Frequently, historiography has emphasized the process of political devaluation that women suffered with the passing of the Middle Ages, a situation that, to a greater or lesser extent, remained until the Contemporary Age.

During the Early and High Middle Ages, coinciding with the progressive institutionalization of the forms of government, women were confined in the private sphere. This fact was probably favoured by the violent environment and the territorial struggles in late-medieval Spain that so badly were in tune with the stereotyped image of the feminine universe.

However, despite the rejection of women’s public participation in government affairs (except queens), some noble ladies influenced kings and governors through a factual and informal power, based on ties of affiliation, marriage and friendship. This has been called “power in the shadow”, “smooth conditioning mechanisms” or “peaceful sociability areas”

Privileged spaces for the development of these tacit forms of influence were the royal palace and the court, where women exercised as meninas, ladies-in-waiting, nursemaids, and accompanying ladies of queens and princesses, but also councils, viceroyalties, embassies and, definitely, all those places where their mere presence, together with the ladies’ own abilities, aroused the royal favour and the access to privileged information.

The presence of women in these spaces of power was usual because of being wives, mothers, sisters or daughters of royal ministers or holding posts in the palace as a result of prizes granted by the monarchs due to their merits achieved by themselves or by some close ancestors.

Diploma de la academia romana de bellas artes de San Lucas concedido a la marquesa de Santa Cruz


Misogyny, which prevailed for centuries, presupposed that feminine intelligence and functions were inferior to masculine ones. This fact resulted in a historical restriction of women education to the tasks of the domestic universe and to the performance of their role as Catholic mothers and wives. However, this situation was very conditioned because of the belonging of these learners to a certain social stratum and their families’ financial resources.

Among the noble estate women, the exercise of cultural patronage was a way of fostering both their recognition and social influence and those of their lineages. Further, unlike other forms of power from which women were excluded as the government (at least in its formal aspect) or the military career, this way was the most lawful one for them, given that it was associated with socially accepted ideals, considered as properly feminine.
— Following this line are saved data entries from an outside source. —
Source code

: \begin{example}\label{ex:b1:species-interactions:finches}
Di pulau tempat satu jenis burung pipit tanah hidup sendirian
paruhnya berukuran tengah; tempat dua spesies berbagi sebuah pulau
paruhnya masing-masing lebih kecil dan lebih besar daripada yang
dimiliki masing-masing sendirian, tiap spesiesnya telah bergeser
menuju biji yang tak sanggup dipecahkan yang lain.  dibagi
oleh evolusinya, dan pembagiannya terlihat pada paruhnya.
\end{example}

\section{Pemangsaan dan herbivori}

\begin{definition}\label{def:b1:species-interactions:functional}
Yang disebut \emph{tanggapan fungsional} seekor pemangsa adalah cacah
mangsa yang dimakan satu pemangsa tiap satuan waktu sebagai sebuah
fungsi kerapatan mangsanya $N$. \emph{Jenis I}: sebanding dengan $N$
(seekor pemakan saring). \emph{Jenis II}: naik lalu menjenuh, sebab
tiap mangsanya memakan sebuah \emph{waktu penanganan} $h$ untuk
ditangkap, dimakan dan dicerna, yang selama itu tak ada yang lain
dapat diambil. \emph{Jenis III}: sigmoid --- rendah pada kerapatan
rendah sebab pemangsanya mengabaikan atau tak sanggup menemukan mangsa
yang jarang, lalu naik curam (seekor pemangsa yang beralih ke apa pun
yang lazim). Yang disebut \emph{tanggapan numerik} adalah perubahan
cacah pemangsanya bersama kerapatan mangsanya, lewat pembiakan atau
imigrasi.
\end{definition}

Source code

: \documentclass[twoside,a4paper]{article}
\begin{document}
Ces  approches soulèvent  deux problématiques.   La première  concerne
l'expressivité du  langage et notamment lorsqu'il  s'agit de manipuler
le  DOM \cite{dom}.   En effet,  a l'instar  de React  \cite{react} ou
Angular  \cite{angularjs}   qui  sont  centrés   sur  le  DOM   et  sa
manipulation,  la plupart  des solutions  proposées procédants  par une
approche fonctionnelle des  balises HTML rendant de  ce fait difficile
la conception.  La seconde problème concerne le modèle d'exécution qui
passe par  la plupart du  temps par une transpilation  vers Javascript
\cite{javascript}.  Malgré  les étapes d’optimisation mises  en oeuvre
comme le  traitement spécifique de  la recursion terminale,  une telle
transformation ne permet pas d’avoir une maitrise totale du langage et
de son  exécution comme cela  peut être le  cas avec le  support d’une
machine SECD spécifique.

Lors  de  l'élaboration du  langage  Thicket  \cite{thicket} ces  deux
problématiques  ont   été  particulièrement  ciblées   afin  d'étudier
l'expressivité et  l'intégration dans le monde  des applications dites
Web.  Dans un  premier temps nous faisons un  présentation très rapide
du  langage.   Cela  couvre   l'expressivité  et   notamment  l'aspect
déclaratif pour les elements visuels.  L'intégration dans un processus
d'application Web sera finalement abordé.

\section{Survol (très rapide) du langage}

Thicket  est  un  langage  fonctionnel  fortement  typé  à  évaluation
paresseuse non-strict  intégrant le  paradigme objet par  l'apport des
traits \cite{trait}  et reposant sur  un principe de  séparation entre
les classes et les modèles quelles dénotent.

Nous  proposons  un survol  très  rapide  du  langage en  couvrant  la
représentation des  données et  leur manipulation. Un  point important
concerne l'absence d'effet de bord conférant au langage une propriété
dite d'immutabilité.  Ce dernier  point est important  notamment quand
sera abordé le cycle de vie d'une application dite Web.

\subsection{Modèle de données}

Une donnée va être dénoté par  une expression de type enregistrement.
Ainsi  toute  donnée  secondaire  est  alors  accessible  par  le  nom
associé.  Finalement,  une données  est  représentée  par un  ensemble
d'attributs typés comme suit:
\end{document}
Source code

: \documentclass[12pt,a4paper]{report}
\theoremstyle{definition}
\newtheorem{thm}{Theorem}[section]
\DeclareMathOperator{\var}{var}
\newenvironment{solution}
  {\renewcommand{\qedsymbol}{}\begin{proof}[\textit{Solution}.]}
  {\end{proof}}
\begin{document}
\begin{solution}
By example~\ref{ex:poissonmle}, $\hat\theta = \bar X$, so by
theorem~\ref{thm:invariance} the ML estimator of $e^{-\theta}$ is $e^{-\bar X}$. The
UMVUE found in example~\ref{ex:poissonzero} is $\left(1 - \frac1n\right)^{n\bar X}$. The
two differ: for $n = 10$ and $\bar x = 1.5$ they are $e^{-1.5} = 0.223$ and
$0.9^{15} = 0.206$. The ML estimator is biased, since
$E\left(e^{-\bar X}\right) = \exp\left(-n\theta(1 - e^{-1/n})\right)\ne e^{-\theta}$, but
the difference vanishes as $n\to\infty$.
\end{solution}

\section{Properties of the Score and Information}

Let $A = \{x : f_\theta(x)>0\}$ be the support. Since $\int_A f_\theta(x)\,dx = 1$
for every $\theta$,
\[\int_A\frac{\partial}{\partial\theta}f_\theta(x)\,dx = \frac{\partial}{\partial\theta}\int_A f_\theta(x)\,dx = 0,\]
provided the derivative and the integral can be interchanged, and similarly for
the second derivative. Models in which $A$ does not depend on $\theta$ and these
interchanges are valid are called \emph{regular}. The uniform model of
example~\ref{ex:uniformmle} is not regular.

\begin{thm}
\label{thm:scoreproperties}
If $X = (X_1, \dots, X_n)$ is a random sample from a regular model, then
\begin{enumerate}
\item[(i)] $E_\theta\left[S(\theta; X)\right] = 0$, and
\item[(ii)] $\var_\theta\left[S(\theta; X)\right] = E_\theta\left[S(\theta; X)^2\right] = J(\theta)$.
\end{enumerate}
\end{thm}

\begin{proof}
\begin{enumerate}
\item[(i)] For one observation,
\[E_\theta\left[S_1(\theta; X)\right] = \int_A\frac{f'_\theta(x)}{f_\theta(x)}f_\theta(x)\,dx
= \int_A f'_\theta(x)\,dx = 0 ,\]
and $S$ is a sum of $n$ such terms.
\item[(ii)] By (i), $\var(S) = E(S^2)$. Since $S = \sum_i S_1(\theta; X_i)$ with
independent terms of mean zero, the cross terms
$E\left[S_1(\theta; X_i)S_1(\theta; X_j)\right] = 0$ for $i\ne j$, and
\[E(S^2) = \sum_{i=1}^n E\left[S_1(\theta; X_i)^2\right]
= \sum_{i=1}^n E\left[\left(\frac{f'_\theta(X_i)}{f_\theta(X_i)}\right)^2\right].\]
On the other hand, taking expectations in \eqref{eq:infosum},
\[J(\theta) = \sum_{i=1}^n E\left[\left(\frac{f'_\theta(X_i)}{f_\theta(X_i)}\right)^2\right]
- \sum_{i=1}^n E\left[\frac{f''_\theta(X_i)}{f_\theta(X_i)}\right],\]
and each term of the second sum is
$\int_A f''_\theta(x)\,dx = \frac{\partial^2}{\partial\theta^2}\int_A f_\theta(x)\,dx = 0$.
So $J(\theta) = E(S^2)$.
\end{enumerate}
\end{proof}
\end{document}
Since the Middle Ages, religious institutions were the main beneficiaries of noble ladies’ magnanimity and economic power, many of them often financed the construction and provision of temples, monasteries and chapels, exalting through art ethical values such as humility, piety and chastity, which were shared by clergymen and women.

New winds that Renaissance brought and the advent of Modernity increased women’s access to high culture through collecting, reading and artistic patronage, areas in which they were able to express, in a more personal way, their criteria and preferences, while they showed their wealth and status.

These cultural practices in aristocratic circles were an emulation of those accomplished in the royal courts, where image and writing were important tools for demonstrating the King’s power and the exaltation of his figure. All that favoured the establishment of client networks between ladies of the aristocracy and artists and writers from which both groups benefited. They obtained the economic advantages of having a sponsor and women enjoyed a greater social projection of themselves and their noble Houses.